• [Records shown]:
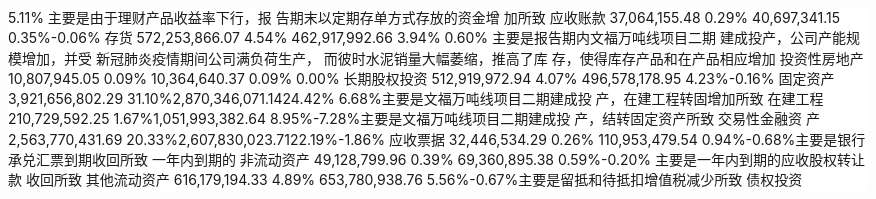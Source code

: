 5.11%
主要是由于理财产品收益率下行，报
告期末以定期存单方式存放的资金增
加所致
应收账款
37,064,155.48
0.29%
40,697,341.15
0.35%-0.06%
存货
572,253,866.07
4.54%
462,917,992.66
3.94%
0.60%
主要是报告期内文福万吨线项目二期
建成投产，公司产能规模增加，并受
新冠肺炎疫情期间公司满负荷生产，
而彼时水泥销量大幅萎缩，推高了库
存，使得库存产品和在产品相应增加
投资性房地产
10,807,945.05
0.09%
10,364,640.37
0.09%
0.00%
长期股权投资
512,919,972.94
4.07%
496,578,178.95
4.23%-0.16%
固定资产
3,921,656,802.29
31.10%2,870,346,071.1424.42%
6.68%主要是文福万吨线项目二期建成投
产，在建工程转固增加所致
在建工程
210,729,592.25
1.67%1,051,993,382.64
8.95%-7.28%主要是文福万吨线项目二期建成投
产，结转固定资产所致
交易性金融资
产
2,563,770,431.69
20.33%2,607,830,023.7122.19%-1.86%
应收票据
32,446,534.29
0.26%
110,953,479.54
0.94%-0.68%主要是银行承兑汇票到期收回所致
一年内到期的
非流动资产
49,128,799.96
0.39%
69,360,895.38
0.59%-0.20%
主要是一年内到期的应收股权转让款
收回所致
其他流动资产
616,179,194.33
4.89%
653,780,938.76
5.56%-0.67%主要是留抵和待抵扣增值税减少所致
债权投资
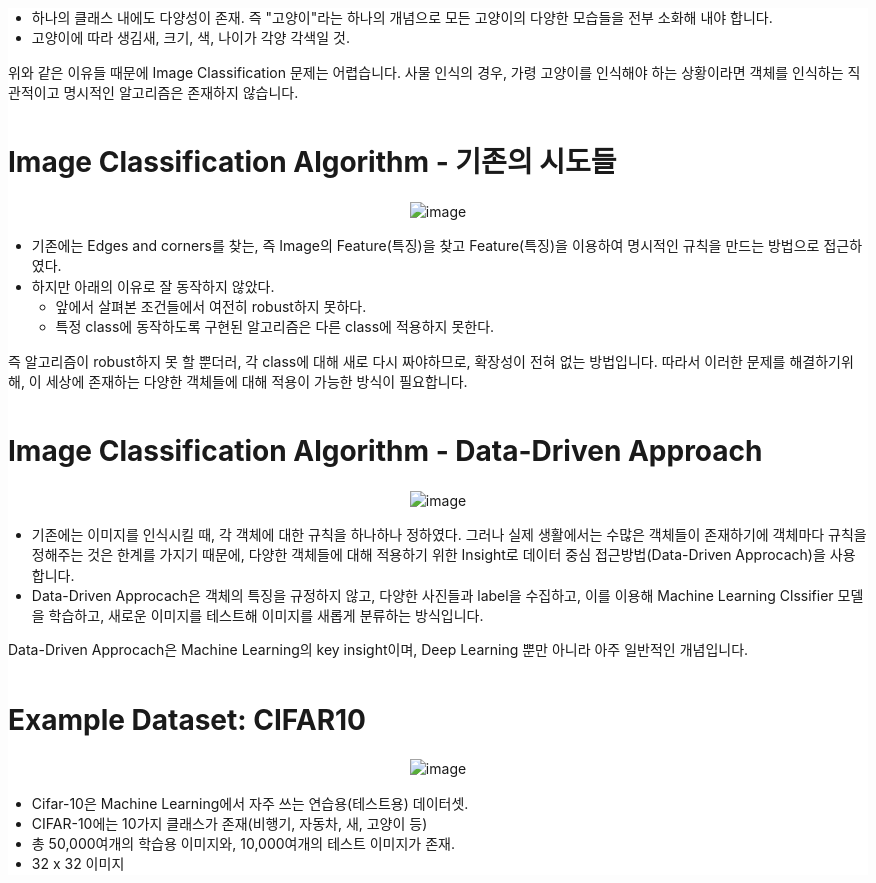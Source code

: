 * 하나의 클래스 내에도 다양성이 존재. 즉 "고양이"라는 하나의 개념으로 모든 고양이의 다양한 모습들을 전부 소화해 내야 합니다.
* 고양이에 따라 생김새, 크기, 색, 나이가 각양 각색일 것.

위와 같은 이유들 때문에 Image Classification 문제는 어렵습니다. 사물 인식의 경우, 가령 고양이를 인식해야 하는 상황이라면 객체를 인식하는 직관적이고 명시적인 알고리즘은 존재하지 않습니다.





# Image Classification Algorithm - 기존의 시도들

<p align="center">
<img alt="image" src="https://user-images.githubusercontent.com/77891754/182024327-c36554c9-c690-4812-87c5-29790e8a235c.png">
</p>

* 기존에는 Edges and corners를 찾는, 즉 Image의 Feature(특징)을 찾고 Feature(특징)을 이용하여 명시적인 규칙을 만드는 방법으로 접근하였다.
* 하지만 아래의 이유로 잘 동작하지 않았다.
    * 앞에서 살펴본 조건들에서 여전히 robust하지 못하다.
    * 특정 class에 동작하도록 구현된 알고리즘은 다른 class에 적용하지 못한다.

즉 알고리즘이 robust하지 못 할 뿐더러, 각 class에 대해 새로 다시 짜야하므로, 확장성이 전혀 없는 방법입니다. 따라서 이러한 문제를 해결하기위해, 이 세상에 존재하는 다양한 객체들에 대해 적용이 가능한 방식이 필요합니다.





# Image Classification Algorithm - Data-Driven Approach
<p align="center">
<img alt="image" src="https://user-images.githubusercontent.com/77891754/182024392-e8108c72-528c-42fa-aab5-9dc759a2d330.png">
</p>

* 기존에는 이미지를 인식시킬 때, 각 객체에 대한 규칙을 하나하나 정하였다. 그러나 실제 생활에서는 수많은 객체들이 존재하기에 객체마다 규칙을 정해주는 것은 한계를 가지기 때문에, 다양한 객체들에 대해 적용하기 위한 Insight로 데이터 중심 접근방법(Data-Driven Approcach)을 사용합니다.
* Data-Driven Approcach은 객체의 특징을 규정하지 않고, 다양한 사진들과 label을 수집하고, 이를 이용해 Machine Learning Clssifier 모델을 학습하고, 새로운 이미지를 테스트해 이미지를 새롭게 분류하는 방식입니다.

Data-Driven Approcach은 Machine Learning의 key insight이며, Deep Learning 뿐만 아니라 아주 일반적인 개념입니다.






# Example Dataset: CIFAR10

<p align="center">
<img alt="image" src="https://user-images.githubusercontent.com/77891754/182025355-48224f09-1a41-4188-abc4-d23794ed31e0.png">
</p>

* Cifar-10은 Machine Learning에서 자주 쓰는 연습용(테스트용) 데이터셋.
* CIFAR-10에는 10가지 클래스가 존재(비행기, 자동차, 새, 고양이 등)
* 총 50,000여개의 학습용 이미지와, 10,000여개의 테스트 이미지가 존재.
* 32 x 32 이미지
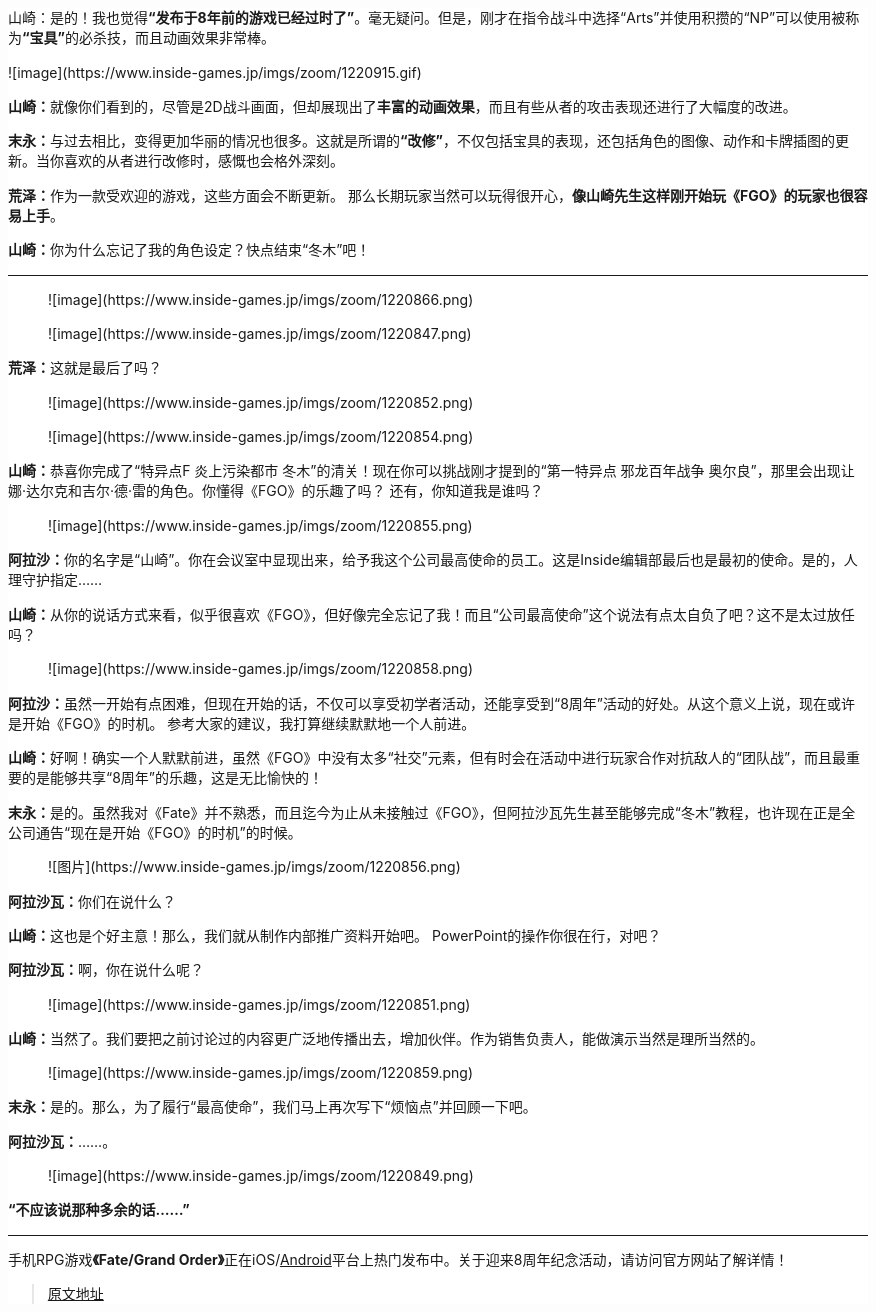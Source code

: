 </p><p><span class="p-orange">山崎：</span>是的！我也觉得<b>“发布于8年前的游戏已经过时了”</b>。毫无疑问。但是，刚才在指令战斗中选择“Arts”并使用积攒的“NP”可以使用被称为<b>“宝具”</b>的必杀技，而且动画效果非常棒。</p>![image](https://www.inside-games.jp/imgs/zoom/1220915.gif)<p><span class="p-orange"><b>山崎：</b></span>就像你们看到的，尽管是2D战斗画面，但却展现出了<b>丰富的动画效果</b>，而且有些从者的攻击表现还进行了大幅度的改进。</p><p><span class="p-green"><b>末永：</b></span>与过去相比，变得更加华丽的情况也很多。这就是所谓的<b>“改修”</b>，不仅包括宝具的表现，还包括角色的图像、动作和卡牌插图的更新。当你喜欢的从者进行改修时，感慨也会格外深刻。</p><p><span class="p-blue"><b>荒泽：</b></span>作为一款受欢迎的游戏，这些方面会不断更新。
那么长期玩家当然可以玩得很开心，<b>像山崎先生这样刚开始玩《FGO》的玩家也很容易上手</b>。</p><p><span class="p-orange"><b>山崎：</b></span>你为什么忘记了我的角色设定？快点结束“冬木”吧！</p><hr><figure class="ctms-editor-image">![image](https://www.inside-games.jp/imgs/zoom/1220866.png)</figure><figure class="ctms-editor-image">![image](https://www.inside-games.jp/imgs/zoom/1220847.png)</figure><p><span class="p-blue"><b>荒泽：</b></span>这就是最后了吗？</p><figure class="ctms-editor-image">![image](https://www.inside-games.jp/imgs/zoom/1220852.png)</figure><figure class="ctms-editor-image">![image](https://www.inside-games.jp/imgs/zoom/1220854.png)</figure><p class="text-justify"><span class="p-orange"><b>山崎：</b></span>恭喜你完成了“特异点F 炎上污染都市 冬木”的清关！现在你可以挑战刚才提到的“第一特异点 邪龙百年战争 奥尔良”，那里会出现让娜·达尔克和吉尔·德·雷的角色。你懂得《FGO》的乐趣了吗？
还有，你知道我是谁吗？<figure class="ctms-editor-image">![image](https://www.inside-games.jp/imgs/zoom/1220855.png)</figure><p><span class="p-blue"><b>阿拉沙：</b></span>你的名字是“山崎”。你在会议室中显现出来，给予我这个公司最高使命的员工。这是Inside编辑部最后也是最初的使命。是的，人理守护指定……</p><p><span class="p-orange"><b>山崎：</b></span>从你的说话方式来看，似乎很喜欢《FGO》，但好像完全忘记了我！而且“公司最高使命”这个说法有点太自负了吧？这不是太过放任吗？</p><figure class="ctms-editor-image">![image](https://www.inside-games.jp/imgs/zoom/1220858.png)</figure><p><span class="p-blue"><b>阿拉沙：</b></span>虽然一开始有点困难，但现在开始的话，不仅可以享受初学者活动，还能享受到“8周年”活动的好处。从这个意义上说，现在或许是开始《FGO》的时机。
参考大家的建议，我打算继续默默地一个人前进。 </p><p><span class="p-orange"><b>山崎：</b></span>好啊！确实一个人默默前进，虽然《FGO》中没有太多“社交”元素，但有时会在活动中进行玩家合作对抗敌人的“团队战”，而且最重要的是能够共享“8周年”的乐趣，这是无比愉快的！ </p><p><span class="p-green"><b>末永：</b></span>是的。虽然我对《Fate》并不熟悉，而且迄今为止从未接触过《FGO》，但阿拉沙瓦先生甚至能够完成“冬木”教程，也许现在正是全公司通告“现在是开始《FGO》的时机”的时候。 </p><figure class="ctms-editor-image">![图片](https://www.inside-games.jp/imgs/zoom/1220856.png)</figure><p><span class="p-blue"><b>阿拉沙瓦：</b></span>你们在说什么？ </p><p><span class="p-orange"><b>山崎：</b></span>这也是个好主意！那么，我们就从制作内部推广资料开始吧。
PowerPoint的操作你很在行，对吧？</p><p><span class="p-blue"><b>阿拉沙瓦：</b></span>啊，你在说什么呢？</p><figure class="ctms-editor-image">![image](https://www.inside-games.jp/imgs/zoom/1220851.png)</figure><p><span class="p-orange"><b>山崎：</b></span>当然了。我们要把之前讨论过的内容更广泛地传播出去，增加伙伴。作为销售负责人，能做演示当然是理所当然的。</p><figure class="ctms-editor-image">![image](https://www.inside-games.jp/imgs/zoom/1220859.png)</figure><p><span class="p-green"><b>末永：</b></span>是的。那么，为了履行“最高使命”，我们马上再次写下“烦恼点”并回顾一下吧。</p><p><span class="p-blue"><b>阿拉沙瓦：</b></span>……。</p><figure class="ctms-editor-image">![image](https://www.inside-games.jp/imgs/zoom/1220849.png)</figure><p class="text-center"><b>“不应该说那种多余的话……”</b></p><p class="text-center"></p><hr><p>手机RPG游戏<b>《Fate/Grand Order》</b>正在iOS/<a target="_blank" rel="noopener noreferrer nofollow" href="https://link.fate-go.jp/cXatBBmkc9eRjEa6">Android</a>平台上热门发布中。关于迎来8周年纪念活动，请访问官方网站了解详情！

>[原文地址](https://www.inside-games.jp/article/2023/08/08/147700.html)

• [Work instructions]: What you return must match the lines from the top of the data through the line with "2,563,770,431.69" exactly, with the pictures removed.

• [Reply to the exercise]:
Source code

: 5.11%
主要是由于理财产品收益率下行，报
告期末以定期存单方式存放的资金增
加所致
应收账款
37,064,155.48
0.29%
40,697,341.15
0.35%-0.06%
存货
572,253,866.07
4.54%
462,917,992.66
3.94%
0.60%
主要是报告期内文福万吨线项目二期
建成投产，公司产能规模增加，并受
新冠肺炎疫情期间公司满负荷生产，
而彼时水泥销量大幅萎缩，推高了库
存，使得库存产品和在产品相应增加
投资性房地产
10,807,945.05
0.09%
10,364,640.37
0.09%
0.00%
长期股权投资
512,919,972.94
4.07%
496,578,178.95
4.23%-0.16%
固定资产
3,921,656,802.29
31.10%2,870,346,071.1424.42%
6.68%主要是文福万吨线项目二期建成投
产，在建工程转固增加所致
在建工程
210,729,592.25
1.67%1,051,993,382.64
8.95%-7.28%主要是文福万吨线项目二期建成投
产，结转固定资产所致
交易性金融资
产
2,563,770,431.69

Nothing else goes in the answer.